══ DATA SHOWN

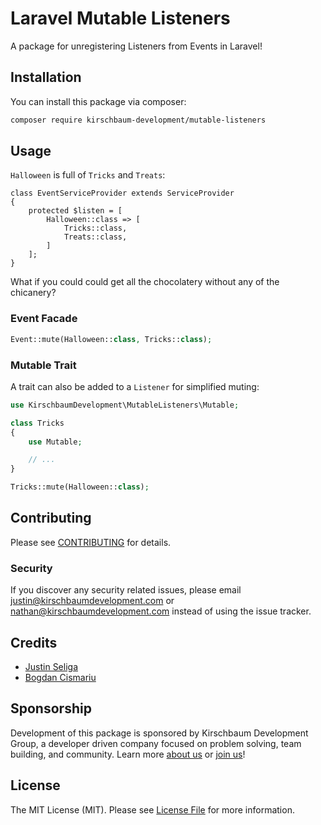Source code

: # Laravel Mutable Listeners

A package for unregistering Listeners from Events in Laravel!

## Installation

You can install this package via composer:

```bash
composer require kirschbaum-development/mutable-listeners
```

## Usage
`Halloween` is full of `Tricks` and `Treats`:

```
class EventServiceProvider extends ServiceProvider
{
    protected $listen = [
        Halloween::class => [
            Tricks::class,
            Treats::class,
        ]
    ];
}
```

What if you could could get all the chocolatery without any of the chicanery?

### Event Facade
```php
Event::mute(Halloween::class, Tricks::class);
```

### Mutable Trait
A trait can also be added to a `Listener` for simplified muting:
```php
use KirschbaumDevelopment\MutableListeners\Mutable;

class Tricks
{
    use Mutable;

    // ...
}

Tricks::mute(Halloween::class);
```

## Contributing

Please see [CONTRIBUTING](CONTRIBUTING.md) for details.

### Security

If you discover any security related issues, please email justin@kirschbaumdevelopment.com or nathan@kirschbaumdevelopment.com instead of using the issue tracker.

## Credits

- [Justin Seliga](https://github.com/jrseliga)
- [Bogdan Cismariu](https://github.com/bcismariu)

## Sponsorship

Development of this package is sponsored by Kirschbaum Development Group, a developer driven company focused on problem solving, team building, and community. Learn more [about us](https://kirschbaumdevelopment.com/team) or [join us](https://careers.kirschbaumdevelopment.com/careers)!

## License

The MIT License (MIT). Please see [License File](LICENSE.md) for more information.
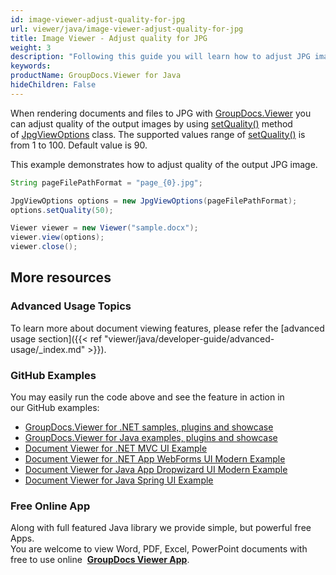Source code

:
 ```yaml
---
id: image-viewer-adjust-quality-for-jpg
url: viewer/java/image-viewer-adjust-quality-for-jpg
title: Image Viewer - Adjust quality for JPG
weight: 3
description: "Following this guide you will learn how to adjust JPG images quality when viewing documents with Image Viewer by GroupDocs."
keywords: 
productName: GroupDocs.Viewer for Java
hideChildren: False
---
```

When rendering documents and files to JPG with [GroupDocs.Viewer](https://products.groupdocs.com/viewer/java) you can adjust quality of the output images by using [setQuality()](https://apireference.groupdocs.com/java/viewer/com.groupdocs.viewer.options/JpgViewOptions#setQuality(byte)) method of [JpgViewOptions](https://apireference.groupdocs.com/java/viewer/com.groupdocs.viewer.options/JpgViewOptions) class. The supported values range of [setQuality()](https://apireference.groupdocs.com/java/viewer/com.groupdocs.viewer.options/JpgViewOptions#setQuality(byte)) is from 1 to 100. Default value is 90.

This example demonstrates how to adjust quality of the output JPG image.

```java
String pageFilePathFormat = "page_{0}.jpg";

JpgViewOptions options = new JpgViewOptions(pageFilePathFormat);
options.setQuality(50);

Viewer viewer = new Viewer("sample.docx");
viewer.view(options);
viewer.close();
```

## More resources
### Advanced Usage Topics
To learn more about document viewing features, please refer the [advanced usage section]({{< ref "viewer/java/developer-guide/advanced-usage/_index.md" >}}).

### GitHub Examples
You may easily run the code above and see the feature in action in our GitHub examples:
*   [GroupDocs.Viewer for .NET samples, plugins and showcase](https://github.com/groupdocs-viewer/GroupDocs.Viewer-for-.NET)    
*   [GroupDocs.Viewer for Java examples, plugins and showcase](https://github.com/groupdocs-viewer/GroupDocs.Viewer-for-Java)    
*   [Document Viewer for .NET MVC UI Example](https://github.com/groupdocs-viewer/GroupDocs.Viewer-for-.NET-MVC)    
*   [Document Viewer for .NET App WebForms UI Modern Example](https://github.com/groupdocs-viewer/GroupDocs.Viewer-for-.NET-WebForms)    
*   [Document Viewer for Java App Dropwizard UI Modern Example](https://github.com/groupdocs-viewer/GroupDocs.Viewer-for-Java-Dropwizard)    
*   [Document Viewer for Java Spring UI Example](https://github.com/groupdocs-viewer/GroupDocs.Viewer-for-Java-Spring)
    
### Free Online App
Along with full featured Java library we provide simple, but powerful free Apps.  
You are welcome to view Word, PDF, Excel, PowerPoint documents with free to use online  **[GroupDocs Viewer App](https://products.groupdocs.app/viewer)**.
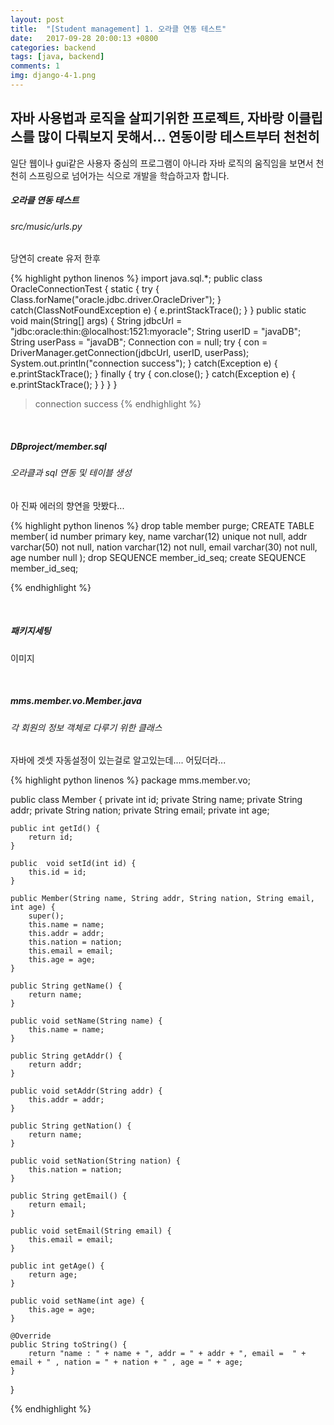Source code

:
 ```yaml
---
layout: post
title:  "[Student management] 1. 오라클 연동 테스트"
date:   2017-09-28 20:00:13 +0800
categories: backend
tags: [java, backend]
comments: 1
img: django-4-1.png
---
```

**자바 사용법과 로직을 살피기위한 프로젝트, 자바랑 이클립스를 많이 다뤄보지 못해서... 연동이랑 테스트부터 천천히**
---

일단 웹이나 gui같은 사용자 중심의 프로그램이 아니라 자바 로직의 움직임을 보면서 천천히 스프링으로 넘어가는 식으로 개발을 학습하고자 합니다.

##### 오라클 연동 테스트

###### src/music/urls.py

당연히 create 유저 한후

{% highlight python linenos %}
import java.sql.*;
public class OracleConnectionTest {
    static {
        try {
            Class.forName("oracle.jdbc.driver.OracleDriver");
        }
        catch(ClassNotFoundException e) {
            e.printStackTrace();
        }
    }
    public static void main(String[] args) {
        String jdbcUrl = "jdbc:oracle:thin:@localhost:1521:myoracle";
        String userID = "javaDB";
        String userPass = "javaDB";
        Connection con = null;
        try {
            con = DriverManager.getConnection(jdbcUrl, userID, userPass);
            System.out.println("connection success");
        }
        catch(Exception e) {
            e.printStackTrace();
        }
        finally {
            try {
                con.close();
            }
            catch(Exception e) {
                e.printStackTrace();
            }
        }
    }
}

> connection success
{% endhighlight %}



<br>

##### DBproject/member.sql 

###### 오라클과 sql 연동 및 테이블 생성

아 진짜 에러의 향연을 맛봤다...

{% highlight python linenos %}
drop table member purge;
CREATE TABLE member(
    id number primary key,
    name varchar(12) unique not null,
    addr varchar(50) not null,
    nation varchar(12) not null,
    email varchar(30) not null,
    age number null
);
drop SEQUENCE member_id_seq;
create SEQUENCE member_id_seq;

{% endhighlight %}

<br>

##### 패키지세팅

이미지

<br>

##### mms.member.vo.Member.java

###### 각 회원의 정보 객체로 다루기 위한 클래스

자바에 겟셋 자동설정이 있는걸로 알고있는데.... 어딨더라...

{% highlight python linenos %}
package mms.member.vo;

public class Member {
        private int id;
        private String name;
        private String addr;
        private String nation;
        private String email;
        private int age;
    
    
    public int getId() {
        return id;
    }
    
    public  void setId(int id) {
        this.id = id;
    }
    
    public Member(String name, String addr, String nation, String email, int age) {
        super();
        this.name = name;
        this.addr = addr;
        this.nation = nation;
        this.email = email;
        this.age = age;
    }
    
    public String getName() {
        return name;
    }
    
    public void setName(String name) {
        this.name = name;
    }
    
    public String getAddr() {
        return addr;
    }
    
    public void setAddr(String addr) {
        this.addr = addr;
    }

    public String getNation() {
        return name;
    }
    
    public void setNation(String nation) {
        this.nation = nation;
    }
    
    public String getEmail() {
        return email;
    }
    
    public void setEmail(String email) {
        this.email = email;
    }
    
    public int getAge() {
        return age;
    }
    
    public void setName(int age) {
        this.age = age;
    }
    
    @Override
    public String toString() {
        return "name : " + name + ", addr = " + addr + ", email =  " + email + " , nation = " + nation + " , age = " + age;
    }
}

{% endhighlight %}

════

→ **TASK TO CARRY OUT**: In the records above, locate every line with the string "backend" and copy it.

→ **WRITTEN ANSWER**:
categories: backend
tags: [java, backend]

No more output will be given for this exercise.